Data items

= Beginning of Section =

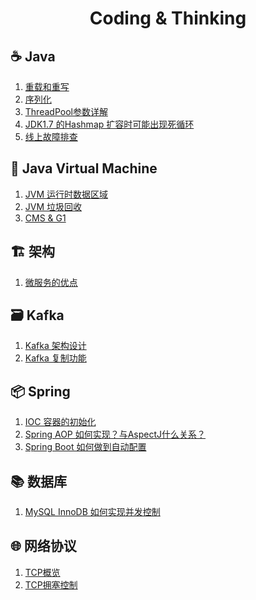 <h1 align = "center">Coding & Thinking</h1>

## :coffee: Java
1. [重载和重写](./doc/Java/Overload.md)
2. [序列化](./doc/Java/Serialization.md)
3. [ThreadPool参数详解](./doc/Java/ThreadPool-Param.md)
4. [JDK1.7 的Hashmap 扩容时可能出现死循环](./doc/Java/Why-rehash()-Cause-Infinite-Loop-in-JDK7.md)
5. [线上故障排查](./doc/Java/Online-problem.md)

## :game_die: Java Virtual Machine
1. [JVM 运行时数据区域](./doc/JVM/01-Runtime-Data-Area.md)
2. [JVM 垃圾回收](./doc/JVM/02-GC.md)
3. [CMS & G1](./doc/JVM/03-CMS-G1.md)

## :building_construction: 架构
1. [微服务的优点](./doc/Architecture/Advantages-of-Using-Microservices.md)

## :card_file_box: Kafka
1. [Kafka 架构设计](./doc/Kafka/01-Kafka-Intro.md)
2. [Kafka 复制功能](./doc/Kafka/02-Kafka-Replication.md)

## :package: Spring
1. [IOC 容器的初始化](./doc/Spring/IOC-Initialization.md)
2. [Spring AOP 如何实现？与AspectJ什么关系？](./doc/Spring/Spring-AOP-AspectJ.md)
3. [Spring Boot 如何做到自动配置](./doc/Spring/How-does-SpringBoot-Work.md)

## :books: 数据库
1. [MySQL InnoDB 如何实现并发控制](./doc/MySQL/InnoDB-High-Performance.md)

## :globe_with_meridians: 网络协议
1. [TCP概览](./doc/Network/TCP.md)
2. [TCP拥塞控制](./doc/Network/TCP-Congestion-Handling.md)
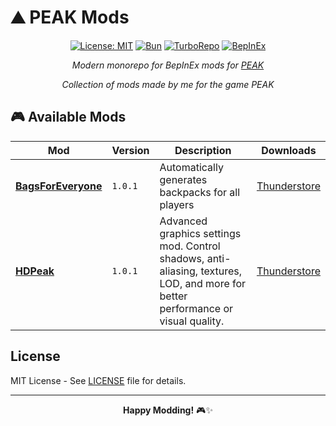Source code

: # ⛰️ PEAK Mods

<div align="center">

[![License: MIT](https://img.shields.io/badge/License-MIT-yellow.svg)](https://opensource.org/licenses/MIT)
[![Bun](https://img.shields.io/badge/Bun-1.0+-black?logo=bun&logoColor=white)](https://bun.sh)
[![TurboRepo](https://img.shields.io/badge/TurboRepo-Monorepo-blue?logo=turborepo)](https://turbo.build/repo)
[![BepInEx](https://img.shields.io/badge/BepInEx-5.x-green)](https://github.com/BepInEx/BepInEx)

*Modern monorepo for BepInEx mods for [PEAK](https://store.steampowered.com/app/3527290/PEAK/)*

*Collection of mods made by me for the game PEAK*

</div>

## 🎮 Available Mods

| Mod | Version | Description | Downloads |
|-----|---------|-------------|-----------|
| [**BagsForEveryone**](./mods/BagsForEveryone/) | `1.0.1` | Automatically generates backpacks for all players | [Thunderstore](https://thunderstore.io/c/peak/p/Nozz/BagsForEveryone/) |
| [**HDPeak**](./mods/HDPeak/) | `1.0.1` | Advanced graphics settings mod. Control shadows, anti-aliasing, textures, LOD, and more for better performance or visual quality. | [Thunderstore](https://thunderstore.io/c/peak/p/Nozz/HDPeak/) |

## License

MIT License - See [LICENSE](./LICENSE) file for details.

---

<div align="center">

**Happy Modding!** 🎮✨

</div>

= End of Section =
= Beginning of Section =

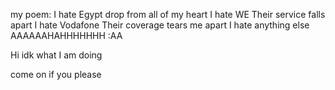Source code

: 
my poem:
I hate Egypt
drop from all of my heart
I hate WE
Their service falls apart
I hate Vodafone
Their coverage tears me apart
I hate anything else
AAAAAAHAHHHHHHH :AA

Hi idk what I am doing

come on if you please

= End of Section =

_Problem statement_:
Which lines above contain the word "badge"? List them.

_Response to this exercise_:
[![License: MIT](https://img.shields.io/badge/License-MIT-yellow.svg)](https://opensource.org/licenses/MIT)
[![Bun](https://img.shields.io/badge/Bun-1.0+-black?logo=bun&logoColor=white)](https://bun.sh)
[![TurboRepo](https://img.shields.io/badge/TurboRepo-Monorepo-blue?logo=turborepo)](https://turbo.build/repo)
[![BepInEx](https://img.shields.io/badge/BepInEx-5.x-green)](https://github.com/BepInEx/BepInEx)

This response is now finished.